模型示例
examples/tf
EgoGraph based GNNs示例
EgoGraph based GNNs我们提供了ego_sage, ego_gat, ego_bipartite_sage三个算法示例,
ego_sage: 同构图sage,提供了有监督点分类和无监督i2i推荐两个训练例子。
ego_gat:同构图gat, 提供了有监督点分类例子。
ego_bipartite_sage:二部图sage, 提供了无监督u2i推荐的训练示例。
EgoGraph based GNN的实现一般只需要用不同的EgoConv
组成不同的EgoLayer
,再传给EgoGNN
即可。整个模型的构建类似搭积木过程,不同模型的区别,主要是EgoConv
的不同。下面我们以EgoGraphSAGE
为例进行说明
EgoGraphSAGE示例
class EgoGraphSAGE(tfg.EgoGNN):
def __init__(self,
dims,
agg_type="mean",
bn_func=None,
act_func=tf.nn.relu,
dropout=0.0,
**kwargs):
""" EgoGraph based GraphSAGE.
Args:
dims: An integer list, in which two adjacent elements stand for the
input and output dimensions of the corresponding EgoLayer. The length
of `dims` is not less than 2. If len(`dims`) > 2, hidden layers will
be constructed.
e.g. `dims = [128, 256, 256, 64]`, means the input dimension is 128 and
the output dimension is 64. Meanwhile, 2 hidden layers with dimension
256 will be added between the input and output layer.
agg_type: A string, aggregation strategy.

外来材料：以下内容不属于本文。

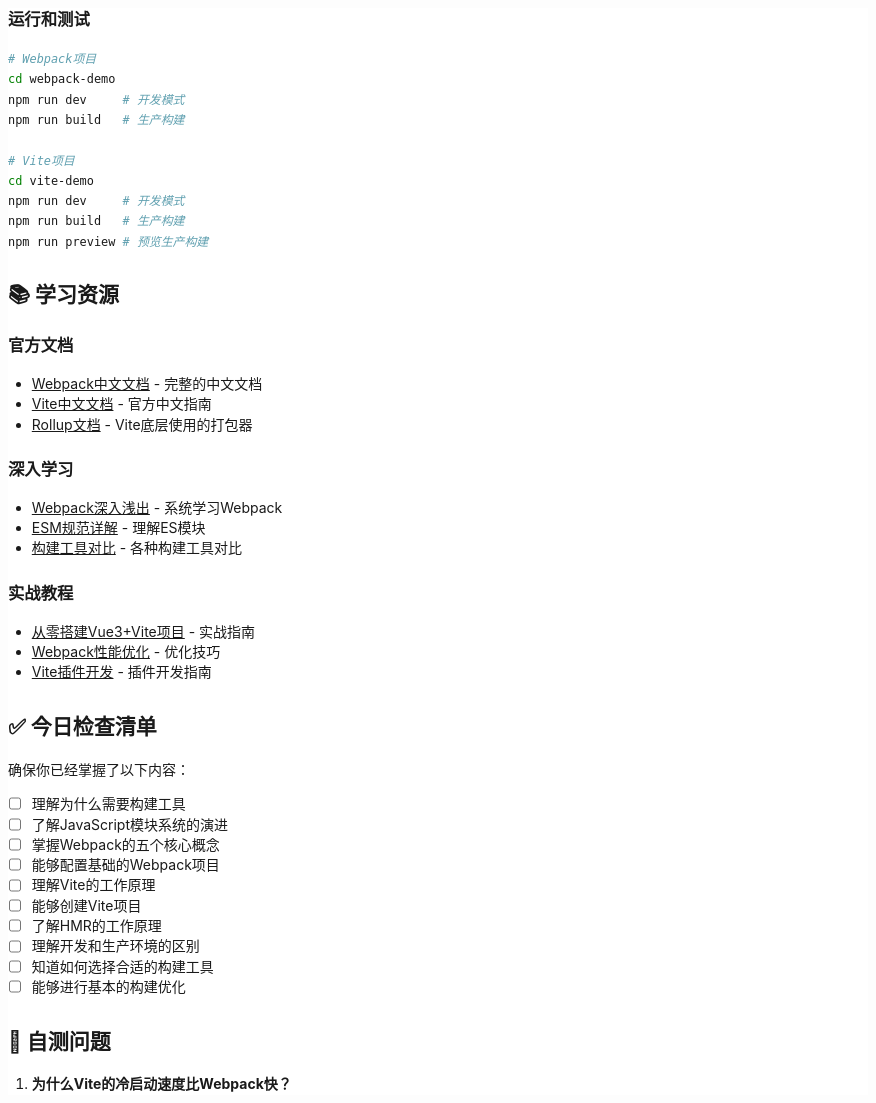 ### 运行和测试

```bash
# Webpack项目
cd webpack-demo
npm run dev     # 开发模式
npm run build   # 生产构建

# Vite项目
cd vite-demo
npm run dev     # 开发模式
npm run build   # 生产构建
npm run preview # 预览生产构建
```

## 📚 学习资源

### 官方文档
- [Webpack中文文档](https://webpack.docschina.org/) - 完整的中文文档
- [Vite中文文档](https://cn.vitejs.dev/) - 官方中文指南
- [Rollup文档](https://rollupjs.org/guide/zh/) - Vite底层使用的打包器

### 深入学习
- [Webpack深入浅出](https://webpack.wuhaolin.cn/) - 系统学习Webpack
- [ESM规范详解](https://hacks.mozilla.org/2018/03/es-modules-a-cartoon-deep-dive/) - 理解ES模块
- [构建工具对比](https://www.snowpack.dev/comparisons) - 各种构建工具对比

### 实战教程
- [从零搭建Vue3+Vite项目](https://juejin.cn/post/6951649464637636622) - 实战指南
- [Webpack性能优化](https://juejin.cn/post/6844904088961056782) - 优化技巧
- [Vite插件开发](https://cn.vitejs.dev/guide/api-plugin.html) - 插件开发指南

## ✅ 今日检查清单

确保你已经掌握了以下内容：

- [ ] 理解为什么需要构建工具
- [ ] 了解JavaScript模块系统的演进
- [ ] 掌握Webpack的五个核心概念
- [ ] 能够配置基础的Webpack项目
- [ ] 理解Vite的工作原理
- [ ] 能够创建Vite项目
- [ ] 了解HMR的工作原理
- [ ] 理解开发和生产环境的区别
- [ ] 知道如何选择合适的构建工具
- [ ] 能够进行基本的构建优化

## 🤔 自测问题

1. **为什么Vite的冷启动速度比Webpack快？**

The optional values are
'mean', 'sum', 'max' and 'gcn'.
"""
assert len(dims) > 2
layers = []
for i in range(len(dims) - 1):
conv = tfg.EgoSAGEConv("homo_" + str(i),
in_dim=dims[i],
out_dim=dims[i + 1],
agg_type=agg_type)
# If the len(dims) = K, it means that (K-1) LEVEL layers will be added. At
# each LEVEL, computation will be performed for each two adjacent hops,
# such as (nodes, hop1), (hop1, hop2) ... . We have (K-1-i) such pairs at
# LEVEL i. In a homogeneous graph, they will share model parameters.
layer = tfg.EgoLayer([conv] * (len(dims) - 1 - i))
layers.append(layer)
super(EgoGraphSAGE, self).__init__(layers, bn_func, act_func, dropout)
我们使用EgoSAGEConv
组成EgoLayer
,然后再传给EgoGNN
,即可快速搭建出一个EgoGraphSAGE
。
SubGraph based GNNs示例(experimental)
SubGraph based GNNs我们提供了sage和seal两个算法示例。这两个示例都是从边遍历开始,进行1跳的full neighbor sampling和负采样,然后使用induce_func得到SubGraph。SubGraph目前只支持同构图。
sage: GraphSAGE,使用了BCE loss。使用了默认的induce_func
seal: link prediction的SEAL算法,使用了自定义的induce_func,进行node labeling操作。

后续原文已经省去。